DSLGLOApr 16, 2013

PAC Quasi-automatizability of Resolution over Restricted Distributions

arXiv:1304.4633v1
Originality Incremental advance
AI Analysis

This addresses a foundational challenge in automated reasoning and learning theory by showing that certain reasoning tasks, previously conjectured impossible, can be achieved in a combined setting, which is incremental but with theoretical implications.

The paper tackles the problem of testing for resolution proofs of query formulas in a combined learning and reasoning context, achieving quasipolynomial time quasi-automatization of resolution over restricted distributions.

We consider principled alternatives to unsupervised learning in data mining by situating the learning task in the context of the subsequent analysis task.
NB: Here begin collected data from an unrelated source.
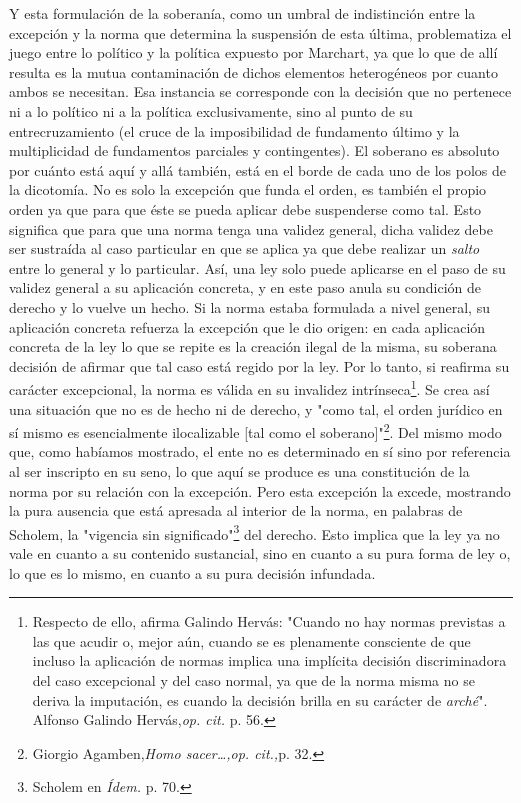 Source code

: Y esta formulación de la soberanía, como un umbral de indistinción entre
la excepción y la norma que determina la suspensión de esta última,
problematiza el juego entre lo político y la política expuesto por
Marchart, ya que lo que de allí resulta es la mutua contaminación de
dichos elementos heterogéneos por cuanto ambos se necesitan. Esa
instancia se corresponde con la decisión que no pertenece ni a lo
político ni a la política exclusivamente, sino al punto de su
entrecruzamiento (el cruce de la imposibilidad de fundamento último y la
multiplicidad de fundamentos parciales y contingentes). El soberano es
absoluto por cuánto está aquí y allá también, está en el borde de cada
uno de los polos de la dicotomía. No es solo la excepción que funda el
orden, es también el propio orden ya que para que éste se pueda aplicar
debe suspenderse como tal. Esto significa que para que una norma tenga
una validez general, dicha validez debe ser sustraída al caso particular
en que se aplica ya que debe realizar un \emph{salto} entre lo general y
lo particular. Así, una ley solo puede aplicarse en el paso de su
validez general a su aplicación concreta, y en este paso anula su
condición de derecho y lo vuelve un hecho. Si la norma estaba formulada
a nivel general, su aplicación concreta refuerza la excepción que le dio
origen: en cada aplicación concreta de la ley lo que se repite es la
creación ilegal de la misma, su soberana decisión de afirmar que tal
caso está regido por la ley. Por lo tanto, si reafirma su carácter
excepcional, la norma es válida en su invalidez intrínseca\footnote{Respecto
  de ello, afirma Galindo Hervás: "Cuando no hay normas previstas a las
  que acudir o, mejor aún, cuando se es plenamente consciente de que
  incluso la aplicación de normas implica una implícita decisión
  discriminadora del caso excepcional y del caso normal, ya que de la
  norma misma no se deriva la imputación, es cuando la decisión brilla
  en su carácter de \emph{arché}". Alfonso Galindo Hervás,\emph{op.
  cit.} p. 56.}. Se crea así una situación que no es de hecho ni de
derecho, y "como tal, el orden jurídico en sí mismo es esencialmente
ilocalizable {[}tal como el soberano{]}"\footnote{Giorgio
  Agamben,\emph{Homo sacer\ldots,op. cit.,}p. 32.}. Del mismo modo que,
como habíamos mostrado, el ente no es determinado en sí sino por
referencia al ser inscripto en su seno, lo que aquí se produce es una
constitución de la norma por su relación con la excepción. Pero esta
excepción la excede, mostrando la pura ausencia que está apresada al
interior de la norma, en palabras de Scholem, la "vigencia sin
significado"\footnote{Scholem en \emph{Ídem.} p. 70.} del derecho. Esto
implica que la ley ya no vale en cuanto a su contenido sustancial, sino
en cuanto a su pura forma de ley o, lo que es lo mismo, en cuanto a su
pura decisión infundada.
Specifically, we consider a query-answering (hypothesis-testing) task: In the combined task, we decide whether an input query formula is satisfied over a background distribution by using input examples directly, rather than invoking a two-stage process in which (i) rules over the distribution are learned by an unsupervised learning algorithm and (ii) a reasoning algorithm decides whether or not the query formula follows from the learned rules. In a previous work (2013), we observed that the learning task could satisfy numerous desirable criteria in this combined context -- effectively matching what could be achieved by agnostic learning of CNFs from partial information -- that are not known to be achievable directly. In this work, we show that likewise, there are reasoning tasks that are achievable in such a combined context that are not known to be achievable directly (and indeed, have been seriously conjectured to be impossible, cf. (Alekhnovich and Razborov, 2008)). Namely, we test for a resolution proof of the query formula of a given size in quasipolynomial time (that is, "quasi-automatizing" resolution). The learning setting we consider is a partial-information, restricted-distribution setting that generalizes learning parities over the uniform distribution from partial information, another task that is known not to be achievable directly in various models (cf. (Ben-David and Dichterman, 1998) and (Michael, 2010)).